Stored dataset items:
::::::::::

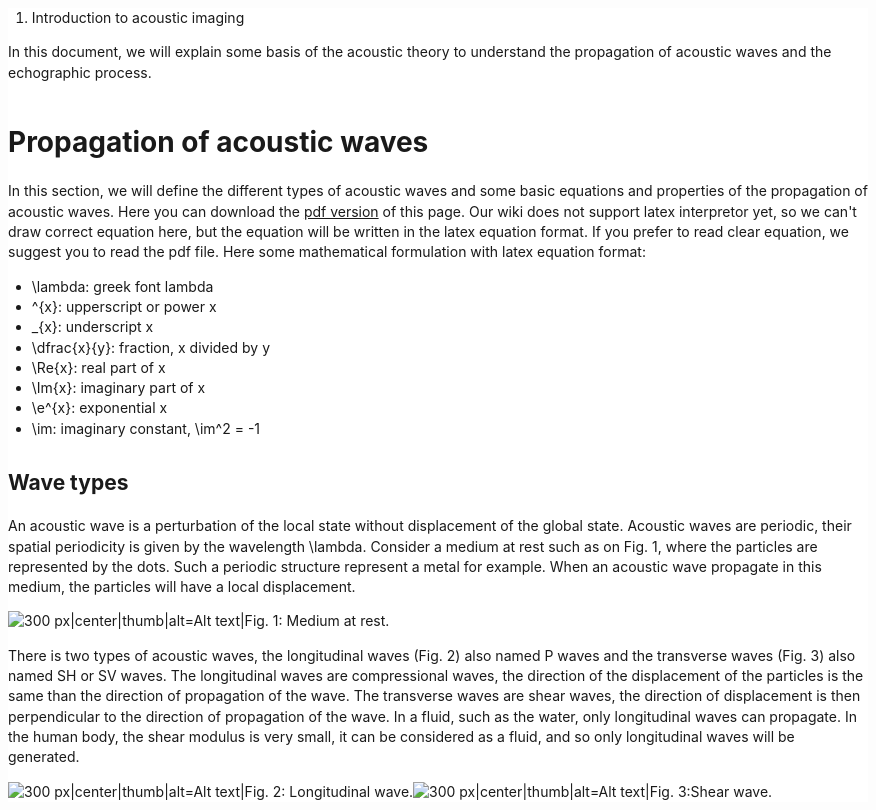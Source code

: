 1.  Introduction to acoustic imaging

In this document, we will explain some basis of the acoustic theory to
understand the propagation of acoustic waves and the echographic
process.

Propagation of acoustic waves
=============================

In this section, we will define the different types of acoustic waves
and some basic equations and properties of the propagation of acoustic
waves. Here you can download the [ pdf
version](:File:acoustic.pdf "wikilink") of this page. Our wiki does not
support latex interpretor yet, so we can't draw correct equation here,
but the equation will be written in the latex equation format. If you
prefer to read clear equation, we suggest you to read the pdf file. Here
some mathematical formulation with latex equation format:

-   \\lambda: greek font lambda
-   \^{x}: upperscript or power x
-   \_{x}: underscript x
-   \\dfrac{x}{y}: fraction, x divided by y
-   \\Re{x}: real part of x
-   \\Im{x}: imaginary part of x
-   \\e\^{x}: exponential x
-   \\im: imaginary constant, \\im\^2 = -1

Wave types
----------

An acoustic wave is a perturbation of the local state without
displacement of the global state. Acoustic waves are periodic, their
spatial periodicity is given by the wavelength \\lambda. Consider a
medium at rest such as on Fig. 1, where the particles are represented by
the dots. Such a periodic structure represent a metal for example. When
an acoustic wave propagate in this medium, the particles will have a
local displacement.

![300 px|center|thumb|alt=Alt text|Fig. 1: Medium at
rest.](at_rest.png "300 px|center|thumb|alt=Alt text|Fig. 1: Medium at rest.")

There is two types of acoustic waves, the longitudinal waves (Fig. 2)
also named P waves and the transverse waves (Fig. 3) also named SH or SV
waves. The longitudinal waves are compressional waves, the direction of
the displacement of the particles is the same than the direction of
propagation of the wave. The transverse waves are shear waves, the
direction of displacement is then perpendicular to the direction of
propagation of the wave. In a fluid, such as the water, only
longitudinal waves can propagate. In the human body, the shear modulus
is very small, it can be considered as a fluid, and so only longitudinal
waves will be generated.

![300 px|center|thumb|alt=Alt text|Fig. 2: Longitudinal
wave.](Pwave.png "fig:300 px|center|thumb|alt=Alt text|Fig. 2: Longitudinal wave.")![300
px|center|thumb|alt=Alt text|Fig. 3:Shear
wave.](Swave.png "fig:300 px|center|thumb|alt=Alt text|Fig. 3:Shear wave.")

::::::::::

# [Exercise prompt]
Keep the pictures out and repeat exactly the lines from the beginning of the data through the line that contains "greek font lambda", both ends included.

# [Response]
Source code

: 1.  Introduction to acoustic imaging

In this document, we will explain some basis of the acoustic theory to
understand the propagation of acoustic waves and the echographic
process.

Propagation of acoustic waves
=============================

In this section, we will define the different types of acoustic waves
and some basic equations and properties of the propagation of acoustic
waves. Here you can download the [ pdf
version](:File:acoustic.pdf "wikilink") of this page. Our wiki does not
support latex interpretor yet, so we can't draw correct equation here,
but the equation will be written in the latex equation format. If you
prefer to read clear equation, we suggest you to read the pdf file. Here
some mathematical formulation with latex equation format:

-   \\lambda: greek font lambda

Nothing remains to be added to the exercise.